ASSIGNED TASK: Please print, exactly, only the lines in the entries below from the line that has "of this software" through the line that has "Як і в XV ст., із". Pictures don't go in.

STORED DATA:
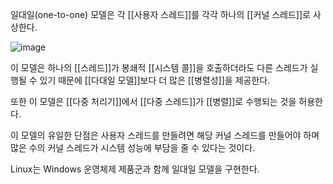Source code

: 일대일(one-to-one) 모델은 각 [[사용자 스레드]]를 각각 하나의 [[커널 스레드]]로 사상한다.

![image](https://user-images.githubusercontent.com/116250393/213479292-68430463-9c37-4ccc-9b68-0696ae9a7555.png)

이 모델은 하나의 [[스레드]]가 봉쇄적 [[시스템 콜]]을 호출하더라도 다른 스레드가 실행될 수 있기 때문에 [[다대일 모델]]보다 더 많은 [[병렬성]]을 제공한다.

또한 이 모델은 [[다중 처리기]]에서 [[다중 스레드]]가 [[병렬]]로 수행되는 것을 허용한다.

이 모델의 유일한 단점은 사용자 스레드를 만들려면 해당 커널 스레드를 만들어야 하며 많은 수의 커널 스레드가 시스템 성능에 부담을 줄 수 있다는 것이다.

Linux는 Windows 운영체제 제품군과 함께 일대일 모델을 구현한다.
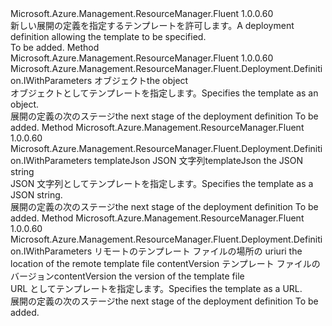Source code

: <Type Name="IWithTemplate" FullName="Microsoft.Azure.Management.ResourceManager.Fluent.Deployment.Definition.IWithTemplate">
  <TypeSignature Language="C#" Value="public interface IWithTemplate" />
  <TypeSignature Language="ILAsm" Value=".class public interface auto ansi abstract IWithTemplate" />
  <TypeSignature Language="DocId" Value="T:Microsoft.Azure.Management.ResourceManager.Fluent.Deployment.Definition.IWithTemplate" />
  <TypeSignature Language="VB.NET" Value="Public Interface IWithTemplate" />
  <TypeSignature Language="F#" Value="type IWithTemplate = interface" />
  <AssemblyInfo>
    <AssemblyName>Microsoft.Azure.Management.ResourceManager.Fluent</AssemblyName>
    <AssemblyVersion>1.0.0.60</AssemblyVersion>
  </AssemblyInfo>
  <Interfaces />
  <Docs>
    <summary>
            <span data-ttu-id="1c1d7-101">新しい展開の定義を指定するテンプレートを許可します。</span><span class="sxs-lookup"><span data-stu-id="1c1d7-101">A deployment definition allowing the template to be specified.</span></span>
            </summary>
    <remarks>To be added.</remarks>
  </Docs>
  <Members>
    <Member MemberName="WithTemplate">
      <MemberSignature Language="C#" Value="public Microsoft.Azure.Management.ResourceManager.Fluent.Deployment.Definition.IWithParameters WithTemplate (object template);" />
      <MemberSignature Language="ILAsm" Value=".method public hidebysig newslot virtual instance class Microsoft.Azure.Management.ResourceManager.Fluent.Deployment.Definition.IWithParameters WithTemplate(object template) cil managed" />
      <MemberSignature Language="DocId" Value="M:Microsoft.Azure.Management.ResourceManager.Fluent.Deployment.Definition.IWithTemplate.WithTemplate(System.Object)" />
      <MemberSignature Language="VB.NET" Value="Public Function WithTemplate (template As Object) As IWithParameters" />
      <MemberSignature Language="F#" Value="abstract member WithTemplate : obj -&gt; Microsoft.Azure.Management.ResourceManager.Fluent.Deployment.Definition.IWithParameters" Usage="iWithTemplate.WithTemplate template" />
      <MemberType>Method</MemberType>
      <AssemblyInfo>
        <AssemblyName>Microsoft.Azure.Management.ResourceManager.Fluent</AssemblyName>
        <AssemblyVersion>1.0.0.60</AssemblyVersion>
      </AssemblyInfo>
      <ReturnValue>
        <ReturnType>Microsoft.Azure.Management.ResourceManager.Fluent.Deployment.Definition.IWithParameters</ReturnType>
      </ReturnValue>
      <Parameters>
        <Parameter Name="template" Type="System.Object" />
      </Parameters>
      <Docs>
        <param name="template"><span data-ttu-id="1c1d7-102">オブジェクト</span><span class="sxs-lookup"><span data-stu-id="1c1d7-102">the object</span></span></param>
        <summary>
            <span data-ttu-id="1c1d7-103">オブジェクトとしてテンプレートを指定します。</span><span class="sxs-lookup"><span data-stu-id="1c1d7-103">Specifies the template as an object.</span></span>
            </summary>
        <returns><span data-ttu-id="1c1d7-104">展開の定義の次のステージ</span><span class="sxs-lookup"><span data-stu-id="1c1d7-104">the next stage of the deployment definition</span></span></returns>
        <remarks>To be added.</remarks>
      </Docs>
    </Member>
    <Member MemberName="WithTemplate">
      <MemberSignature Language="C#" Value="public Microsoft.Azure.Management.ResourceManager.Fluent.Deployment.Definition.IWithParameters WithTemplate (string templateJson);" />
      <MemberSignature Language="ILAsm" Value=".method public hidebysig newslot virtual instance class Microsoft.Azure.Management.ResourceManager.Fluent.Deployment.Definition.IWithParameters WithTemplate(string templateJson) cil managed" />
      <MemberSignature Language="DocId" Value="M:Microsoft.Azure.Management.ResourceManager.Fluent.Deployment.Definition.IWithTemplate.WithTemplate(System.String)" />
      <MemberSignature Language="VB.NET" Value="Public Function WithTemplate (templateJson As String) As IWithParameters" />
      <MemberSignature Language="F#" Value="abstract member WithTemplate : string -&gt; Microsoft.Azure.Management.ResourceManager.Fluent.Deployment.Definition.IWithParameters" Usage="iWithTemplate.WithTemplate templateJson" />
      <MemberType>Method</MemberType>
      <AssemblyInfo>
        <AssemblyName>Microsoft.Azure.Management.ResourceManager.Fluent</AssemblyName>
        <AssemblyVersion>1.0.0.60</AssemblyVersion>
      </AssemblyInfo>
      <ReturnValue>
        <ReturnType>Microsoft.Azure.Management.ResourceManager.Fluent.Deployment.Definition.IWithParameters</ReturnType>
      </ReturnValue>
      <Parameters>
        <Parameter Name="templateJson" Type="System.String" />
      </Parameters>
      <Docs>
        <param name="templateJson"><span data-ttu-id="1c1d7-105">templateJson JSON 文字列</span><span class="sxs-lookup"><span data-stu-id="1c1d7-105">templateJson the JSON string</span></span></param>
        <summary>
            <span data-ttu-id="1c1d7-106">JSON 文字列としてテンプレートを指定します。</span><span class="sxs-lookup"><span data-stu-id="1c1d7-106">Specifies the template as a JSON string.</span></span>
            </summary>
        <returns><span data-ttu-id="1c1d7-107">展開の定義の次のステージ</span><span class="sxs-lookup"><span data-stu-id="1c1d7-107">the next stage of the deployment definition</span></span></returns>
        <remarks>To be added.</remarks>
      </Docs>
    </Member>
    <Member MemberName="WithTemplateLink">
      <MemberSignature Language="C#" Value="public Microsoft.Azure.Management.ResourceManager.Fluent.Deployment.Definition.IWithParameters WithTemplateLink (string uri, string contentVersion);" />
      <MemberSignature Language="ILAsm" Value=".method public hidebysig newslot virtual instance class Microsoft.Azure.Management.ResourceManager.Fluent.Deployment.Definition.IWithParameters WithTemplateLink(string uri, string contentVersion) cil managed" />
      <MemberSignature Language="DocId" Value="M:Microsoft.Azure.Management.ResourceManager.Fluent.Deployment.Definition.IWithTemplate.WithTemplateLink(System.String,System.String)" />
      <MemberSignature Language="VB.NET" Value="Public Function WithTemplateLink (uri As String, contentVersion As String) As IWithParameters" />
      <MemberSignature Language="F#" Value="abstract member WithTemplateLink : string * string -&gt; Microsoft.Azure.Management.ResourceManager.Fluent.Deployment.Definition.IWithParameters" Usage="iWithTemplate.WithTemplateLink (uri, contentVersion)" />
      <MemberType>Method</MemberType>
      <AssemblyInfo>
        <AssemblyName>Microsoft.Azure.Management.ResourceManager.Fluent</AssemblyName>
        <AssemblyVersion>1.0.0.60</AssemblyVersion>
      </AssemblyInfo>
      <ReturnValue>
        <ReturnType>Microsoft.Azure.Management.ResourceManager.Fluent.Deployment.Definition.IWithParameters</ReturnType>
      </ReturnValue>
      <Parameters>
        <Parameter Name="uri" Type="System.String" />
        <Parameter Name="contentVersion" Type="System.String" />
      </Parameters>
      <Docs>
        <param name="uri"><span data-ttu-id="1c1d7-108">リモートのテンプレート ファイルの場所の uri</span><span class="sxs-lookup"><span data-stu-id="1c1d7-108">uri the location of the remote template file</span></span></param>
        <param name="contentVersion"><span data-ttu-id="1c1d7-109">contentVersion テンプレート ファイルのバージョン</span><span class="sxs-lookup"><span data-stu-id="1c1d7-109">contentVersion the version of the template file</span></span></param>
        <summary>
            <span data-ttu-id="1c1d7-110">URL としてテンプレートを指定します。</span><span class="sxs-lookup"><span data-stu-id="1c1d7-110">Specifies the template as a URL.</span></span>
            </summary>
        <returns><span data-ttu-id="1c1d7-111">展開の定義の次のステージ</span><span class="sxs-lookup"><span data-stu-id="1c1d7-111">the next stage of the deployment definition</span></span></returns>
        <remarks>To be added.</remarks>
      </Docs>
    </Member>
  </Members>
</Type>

...

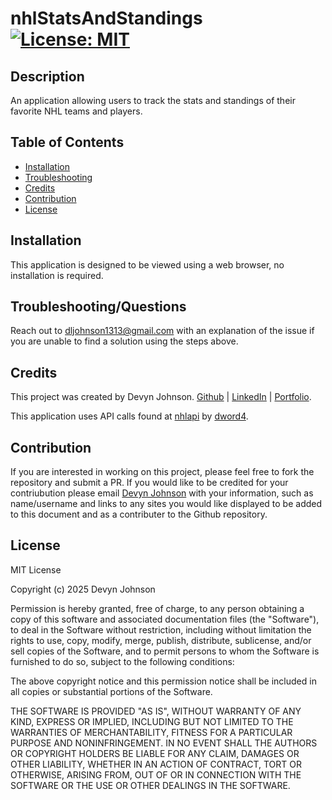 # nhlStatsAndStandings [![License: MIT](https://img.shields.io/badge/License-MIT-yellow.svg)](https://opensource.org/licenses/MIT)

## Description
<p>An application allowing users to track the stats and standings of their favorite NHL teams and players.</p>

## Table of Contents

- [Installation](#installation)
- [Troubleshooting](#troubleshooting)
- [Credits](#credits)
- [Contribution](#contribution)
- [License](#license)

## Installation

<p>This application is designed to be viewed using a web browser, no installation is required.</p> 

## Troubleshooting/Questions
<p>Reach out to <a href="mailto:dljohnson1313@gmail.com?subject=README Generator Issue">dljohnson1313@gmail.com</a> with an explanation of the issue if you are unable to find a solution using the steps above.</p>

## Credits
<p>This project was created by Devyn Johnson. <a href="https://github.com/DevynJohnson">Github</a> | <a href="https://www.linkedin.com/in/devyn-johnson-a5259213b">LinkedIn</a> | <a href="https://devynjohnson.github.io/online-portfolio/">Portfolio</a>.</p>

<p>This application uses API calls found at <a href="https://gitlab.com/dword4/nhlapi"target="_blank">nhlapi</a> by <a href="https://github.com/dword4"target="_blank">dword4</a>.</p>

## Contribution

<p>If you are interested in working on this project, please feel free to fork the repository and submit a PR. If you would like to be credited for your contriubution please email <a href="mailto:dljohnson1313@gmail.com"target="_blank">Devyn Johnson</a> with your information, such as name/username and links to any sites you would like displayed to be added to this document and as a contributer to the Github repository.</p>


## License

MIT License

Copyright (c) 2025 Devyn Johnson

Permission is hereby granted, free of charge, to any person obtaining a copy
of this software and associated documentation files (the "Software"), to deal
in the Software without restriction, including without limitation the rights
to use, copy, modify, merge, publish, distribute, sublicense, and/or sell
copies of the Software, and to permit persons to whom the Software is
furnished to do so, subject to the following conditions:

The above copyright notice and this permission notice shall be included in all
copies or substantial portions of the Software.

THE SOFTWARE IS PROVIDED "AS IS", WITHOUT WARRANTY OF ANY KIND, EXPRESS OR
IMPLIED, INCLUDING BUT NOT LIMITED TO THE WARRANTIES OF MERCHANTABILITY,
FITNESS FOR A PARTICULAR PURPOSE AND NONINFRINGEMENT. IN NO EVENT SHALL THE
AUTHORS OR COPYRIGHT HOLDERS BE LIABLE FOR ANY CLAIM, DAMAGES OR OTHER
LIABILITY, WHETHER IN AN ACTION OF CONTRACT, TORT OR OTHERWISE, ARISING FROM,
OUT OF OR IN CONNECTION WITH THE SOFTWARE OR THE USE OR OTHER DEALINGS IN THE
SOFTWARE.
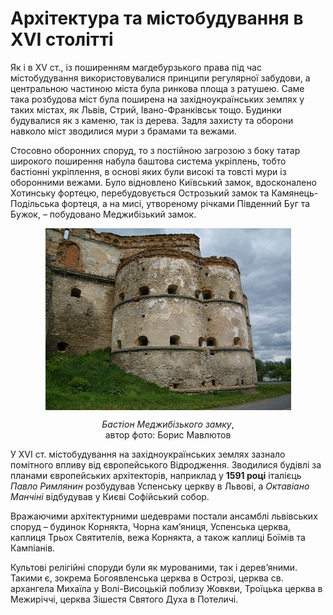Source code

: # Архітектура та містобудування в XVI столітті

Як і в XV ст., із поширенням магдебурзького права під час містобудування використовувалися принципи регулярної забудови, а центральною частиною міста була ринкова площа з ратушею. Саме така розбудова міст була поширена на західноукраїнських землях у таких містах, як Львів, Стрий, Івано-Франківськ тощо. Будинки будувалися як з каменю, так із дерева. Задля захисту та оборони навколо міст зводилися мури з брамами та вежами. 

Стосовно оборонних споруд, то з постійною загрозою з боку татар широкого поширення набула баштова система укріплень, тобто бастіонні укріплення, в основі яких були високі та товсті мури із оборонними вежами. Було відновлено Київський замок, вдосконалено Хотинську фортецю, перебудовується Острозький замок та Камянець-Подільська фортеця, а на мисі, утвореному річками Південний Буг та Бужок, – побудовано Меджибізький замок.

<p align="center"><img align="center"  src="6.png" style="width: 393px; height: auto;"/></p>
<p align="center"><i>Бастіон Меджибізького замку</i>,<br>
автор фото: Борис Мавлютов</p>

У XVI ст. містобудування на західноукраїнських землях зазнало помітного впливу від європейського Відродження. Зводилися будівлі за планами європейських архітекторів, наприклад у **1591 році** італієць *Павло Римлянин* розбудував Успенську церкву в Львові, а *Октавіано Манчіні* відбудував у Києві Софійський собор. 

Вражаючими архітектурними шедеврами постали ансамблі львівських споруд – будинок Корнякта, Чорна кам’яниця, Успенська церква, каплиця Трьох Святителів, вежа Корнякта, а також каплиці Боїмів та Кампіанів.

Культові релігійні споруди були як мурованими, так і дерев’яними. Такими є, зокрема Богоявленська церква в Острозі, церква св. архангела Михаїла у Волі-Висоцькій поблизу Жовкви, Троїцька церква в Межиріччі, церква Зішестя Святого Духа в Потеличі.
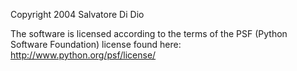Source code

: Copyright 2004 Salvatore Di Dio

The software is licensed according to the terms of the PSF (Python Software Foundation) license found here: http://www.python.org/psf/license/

...

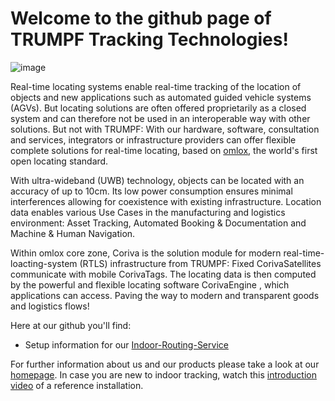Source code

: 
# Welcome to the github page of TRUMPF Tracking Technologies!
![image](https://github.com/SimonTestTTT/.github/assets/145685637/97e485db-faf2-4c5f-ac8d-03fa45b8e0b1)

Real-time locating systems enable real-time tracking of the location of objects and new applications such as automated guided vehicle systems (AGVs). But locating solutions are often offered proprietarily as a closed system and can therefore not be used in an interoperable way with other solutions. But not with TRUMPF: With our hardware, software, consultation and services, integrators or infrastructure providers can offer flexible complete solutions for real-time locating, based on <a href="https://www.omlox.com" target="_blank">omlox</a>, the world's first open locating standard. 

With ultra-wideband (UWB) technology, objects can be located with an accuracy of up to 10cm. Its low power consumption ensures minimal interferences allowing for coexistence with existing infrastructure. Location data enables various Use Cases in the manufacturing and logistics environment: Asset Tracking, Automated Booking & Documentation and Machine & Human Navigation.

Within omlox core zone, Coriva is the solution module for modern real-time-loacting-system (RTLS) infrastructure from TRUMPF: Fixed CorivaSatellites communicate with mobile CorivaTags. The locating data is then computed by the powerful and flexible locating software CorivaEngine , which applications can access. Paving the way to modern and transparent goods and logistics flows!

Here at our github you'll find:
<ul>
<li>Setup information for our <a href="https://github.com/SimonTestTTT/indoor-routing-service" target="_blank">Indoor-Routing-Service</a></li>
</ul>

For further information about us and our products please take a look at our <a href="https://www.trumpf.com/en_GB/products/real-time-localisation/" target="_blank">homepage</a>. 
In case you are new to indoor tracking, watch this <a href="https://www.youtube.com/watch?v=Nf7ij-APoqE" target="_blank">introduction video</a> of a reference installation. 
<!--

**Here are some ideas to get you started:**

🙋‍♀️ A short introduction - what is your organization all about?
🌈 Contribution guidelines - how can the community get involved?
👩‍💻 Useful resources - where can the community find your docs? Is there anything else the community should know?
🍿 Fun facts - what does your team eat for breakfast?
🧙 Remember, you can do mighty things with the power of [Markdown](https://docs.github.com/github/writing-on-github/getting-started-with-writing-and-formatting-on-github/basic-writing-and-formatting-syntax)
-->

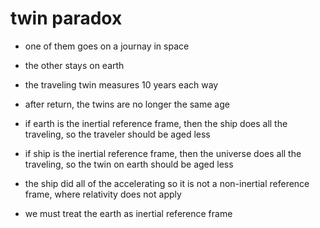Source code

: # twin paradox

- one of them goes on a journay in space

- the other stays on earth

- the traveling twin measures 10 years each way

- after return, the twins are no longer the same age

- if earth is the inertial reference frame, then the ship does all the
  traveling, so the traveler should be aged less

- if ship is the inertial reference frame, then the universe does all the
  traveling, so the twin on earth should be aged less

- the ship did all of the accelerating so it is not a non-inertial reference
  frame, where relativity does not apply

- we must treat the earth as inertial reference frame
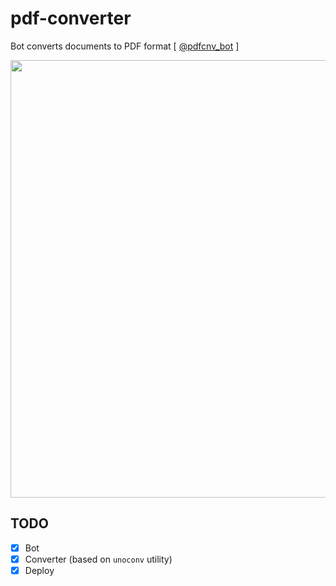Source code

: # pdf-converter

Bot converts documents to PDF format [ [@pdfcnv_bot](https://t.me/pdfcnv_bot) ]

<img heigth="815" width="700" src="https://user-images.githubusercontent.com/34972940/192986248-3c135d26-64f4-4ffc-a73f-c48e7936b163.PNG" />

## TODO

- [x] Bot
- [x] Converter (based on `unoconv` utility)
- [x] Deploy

THE COMPLETED TASK:
of this software and associated documentation files (the "Software"), to deal
in the Software without restriction, including without limitation the rights
to use, copy, modify, merge, publish, distribute, sublicense, and/or sell
copies of the Software, and to permit persons to whom the Software is
furnished to do so, subject to the following conditions:

The above copyright notice and this permission notice shall be included in all
copies or substantial portions of the Software.

THE SOFTWARE IS PROVIDED "AS IS", WITHOUT WARRANTY OF ANY KIND, EXPRESS OR
IMPLIED, INCLUDING BUT NOT LIMITED TO THE WARRANTIES OF MERCHANTABILITY,
FITNESS FOR A PARTICULAR PURPOSE AND NONINFRINGEMENT. IN NO EVENT SHALL THE
AUTHORS OR COPYRIGHT HOLDERS BE LIABLE FOR ANY CLAIM, DAMAGES OR OTHER
LIABILITY, WHETHER IN AN ACTION OF CONTRACT, TORT OR OTHERWISE, ARISING FROM,
OUT OF OR IN CONNECTION WITH THE SOFTWARE OR THE USE OR OTHER DEALINGS IN THE
SOFTWARE.
Source code

: # Архітектура та містобудування в XVI столітті

Як і в XV ст., із поширенням магдебурзького права під час містобудування використовувалися принципи регулярної забудови, а центральною частиною міста була ринкова площа з ратушею. Саме така розбудова міст була поширена на західноукраїнських землях у таких містах, як Львів, Стрий, Івано-Франківськ тощо. Будинки будувалися як з каменю, так із дерева. Задля захисту та оборони навколо міст зводилися мури з брамами та вежами. 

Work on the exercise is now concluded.